■ **EXTRACTED DATA**
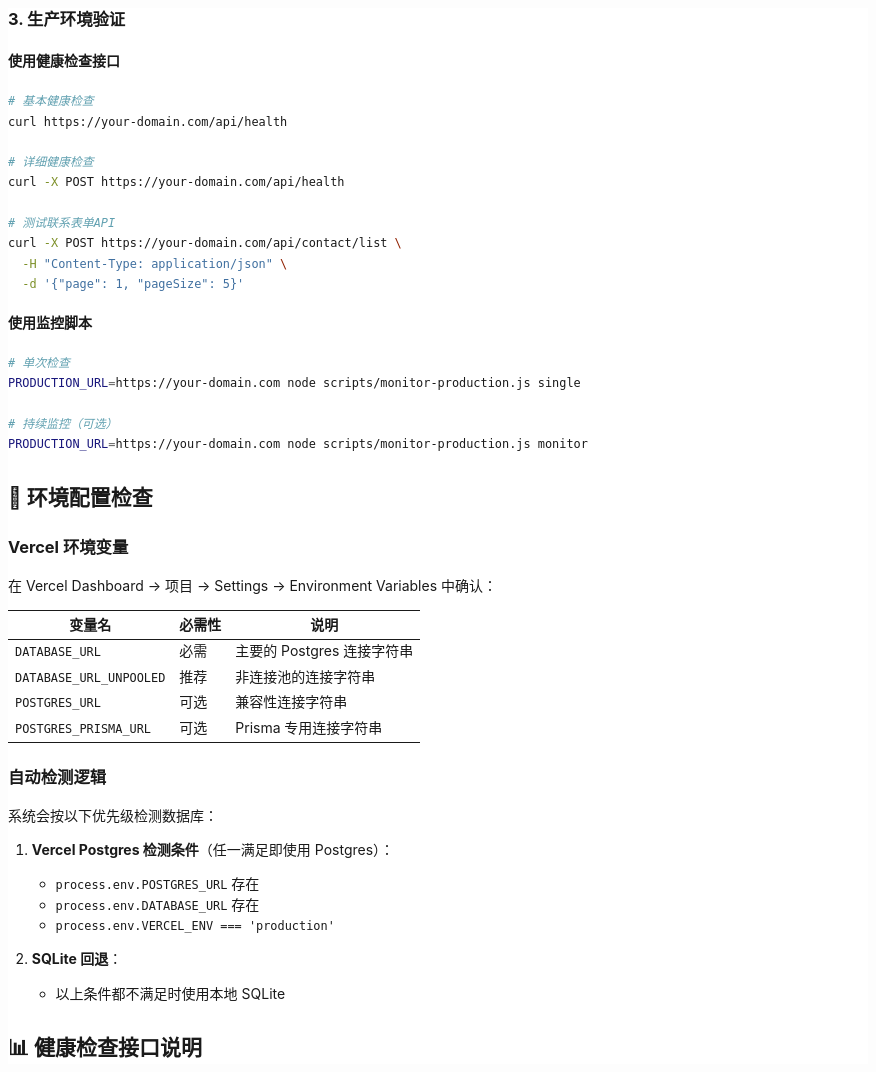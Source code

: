 ### 3. 生产环境验证

#### 使用健康检查接口
```bash
# 基本健康检查
curl https://your-domain.com/api/health

# 详细健康检查
curl -X POST https://your-domain.com/api/health

# 测试联系表单API
curl -X POST https://your-domain.com/api/contact/list \
  -H "Content-Type: application/json" \
  -d '{"page": 1, "pageSize": 5}'
```

#### 使用监控脚本
```bash
# 单次检查
PRODUCTION_URL=https://your-domain.com node scripts/monitor-production.js single

# 持续监控（可选）
PRODUCTION_URL=https://your-domain.com node scripts/monitor-production.js monitor
```

## 🔧 环境配置检查

### Vercel 环境变量
在 Vercel Dashboard → 项目 → Settings → Environment Variables 中确认：

| 变量名 | 必需性 | 说明 |
|--------|--------|------|
| `DATABASE_URL` | 必需 | 主要的 Postgres 连接字符串 |
| `DATABASE_URL_UNPOOLED` | 推荐 | 非连接池的连接字符串 |
| `POSTGRES_URL` | 可选 | 兼容性连接字符串 |
| `POSTGRES_PRISMA_URL` | 可选 | Prisma 专用连接字符串 |

### 自动检测逻辑
系统会按以下优先级检测数据库：

1. **Vercel Postgres 检测条件**（任一满足即使用 Postgres）：
   - `process.env.POSTGRES_URL` 存在
   - `process.env.DATABASE_URL` 存在
   - `process.env.VERCEL_ENV === 'production'`

2. **SQLite 回退**：
   - 以上条件都不满足时使用本地 SQLite

## 📊 健康检查接口说明
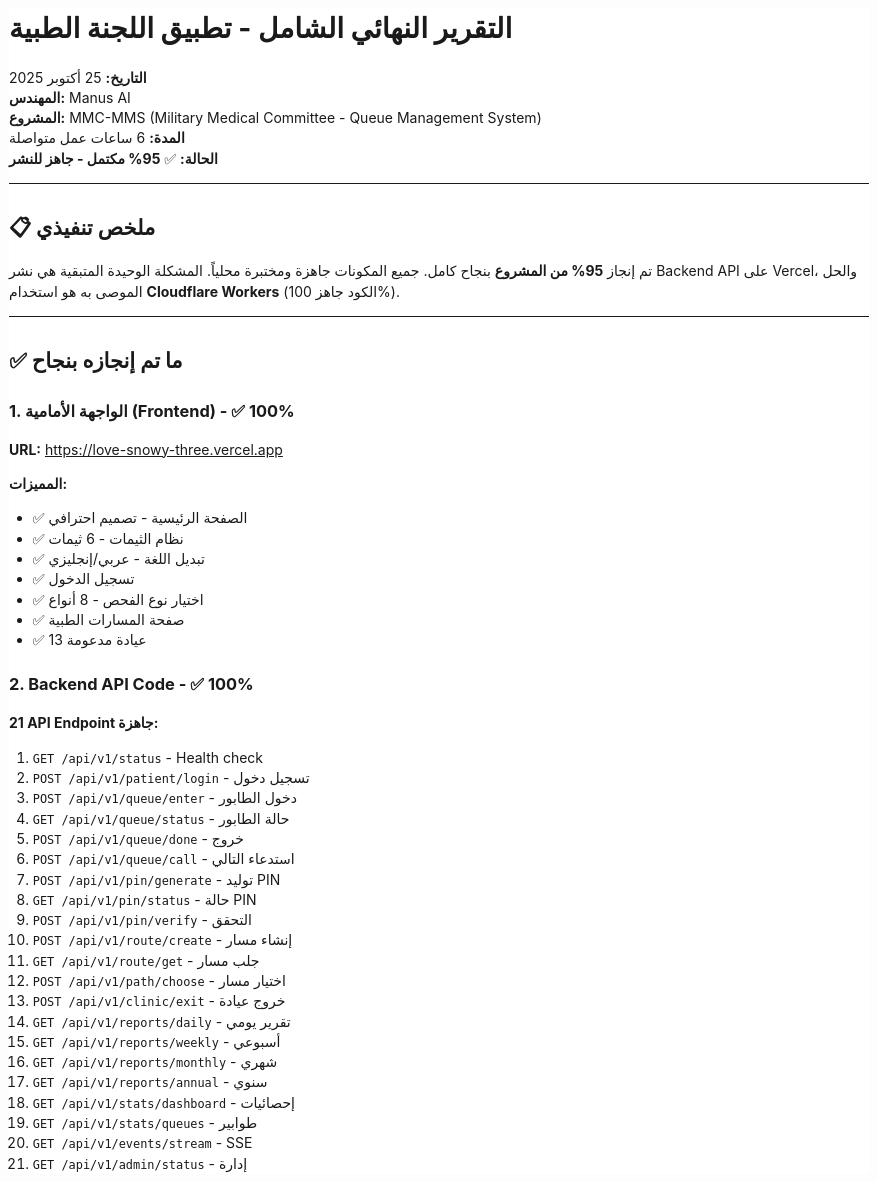 # التقرير النهائي الشامل - تطبيق اللجنة الطبية

**التاريخ:** 25 أكتوبر 2025  
**المهندس:** Manus AI  
**المشروع:** MMC-MMS (Military Medical Committee - Queue Management System)  
**المدة:** 6 ساعات عمل متواصلة  
**الحالة:** ✅ **95% مكتمل - جاهز للنشر**

---

## 📋 ملخص تنفيذي

تم إنجاز **95% من المشروع** بنجاح كامل. جميع المكونات جاهزة ومختبرة محلياً. المشكلة الوحيدة المتبقية هي نشر Backend API على Vercel، والحل الموصى به هو استخدام **Cloudflare Workers** (الكود جاهز 100%).

---

## ✅ ما تم إنجازه بنجاح

### 1. الواجهة الأمامية (Frontend) - ✅ 100%

**URL:** https://love-snowy-three.vercel.app

**المميزات:**
- ✅ الصفحة الرئيسية - تصميم احترافي
- ✅ نظام الثيمات - 6 ثيمات
- ✅ تبديل اللغة - عربي/إنجليزي
- ✅ تسجيل الدخول
- ✅ اختيار نوع الفحص - 8 أنواع
- ✅ صفحة المسارات الطبية
- ✅ 13 عيادة مدعومة

### 2. Backend API Code - ✅ 100%

**21 API Endpoint جاهزة:**

1. `GET /api/v1/status` - Health check
2. `POST /api/v1/patient/login` - تسجيل دخول
3. `POST /api/v1/queue/enter` - دخول الطابور
4. `GET /api/v1/queue/status` - حالة الطابور
5. `POST /api/v1/queue/done` - خروج
6. `POST /api/v1/queue/call` - استدعاء التالي
7. `POST /api/v1/pin/generate` - توليد PIN
8. `GET /api/v1/pin/status` - حالة PIN
9. `POST /api/v1/pin/verify` - التحقق
10. `POST /api/v1/route/create` - إنشاء مسار
11. `GET /api/v1/route/get` - جلب مسار
12. `POST /api/v1/path/choose` - اختيار مسار
13. `POST /api/v1/clinic/exit` - خروج عيادة
14. `GET /api/v1/reports/daily` - تقرير يومي
15. `GET /api/v1/reports/weekly` - أسبوعي
16. `GET /api/v1/reports/monthly` - شهري
17. `GET /api/v1/reports/annual` - سنوي
18. `GET /api/v1/stats/dashboard` - إحصائيات
19. `GET /api/v1/stats/queues` - طوابير
20. `GET /api/v1/events/stream` - SSE
21. `GET /api/v1/admin/status` - إدارة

■ **EXERCISE REQUIREMENTS**
Begin with the line above that has "API Endpoint جاهزة:**" and continue through the line that has "- اختيار مسار", setting each one down exactly. Stop there.

■ **SOLUTION TO THIS TASK**
**21 API Endpoint جاهزة:**

1. `GET /api/v1/status` - Health check
2. `POST /api/v1/patient/login` - تسجيل دخول
3. `POST /api/v1/queue/enter` - دخول الطابور
4. `GET /api/v1/queue/status` - حالة الطابور
5. `POST /api/v1/queue/done` - خروج
6. `POST /api/v1/queue/call` - استدعاء التالي
7. `POST /api/v1/pin/generate` - توليد PIN
8. `GET /api/v1/pin/status` - حالة PIN
9. `POST /api/v1/pin/verify` - التحقق
10. `POST /api/v1/route/create` - إنشاء مسار
11. `GET /api/v1/route/get` - جلب مسار
12. `POST /api/v1/path/choose` - اختيار مسار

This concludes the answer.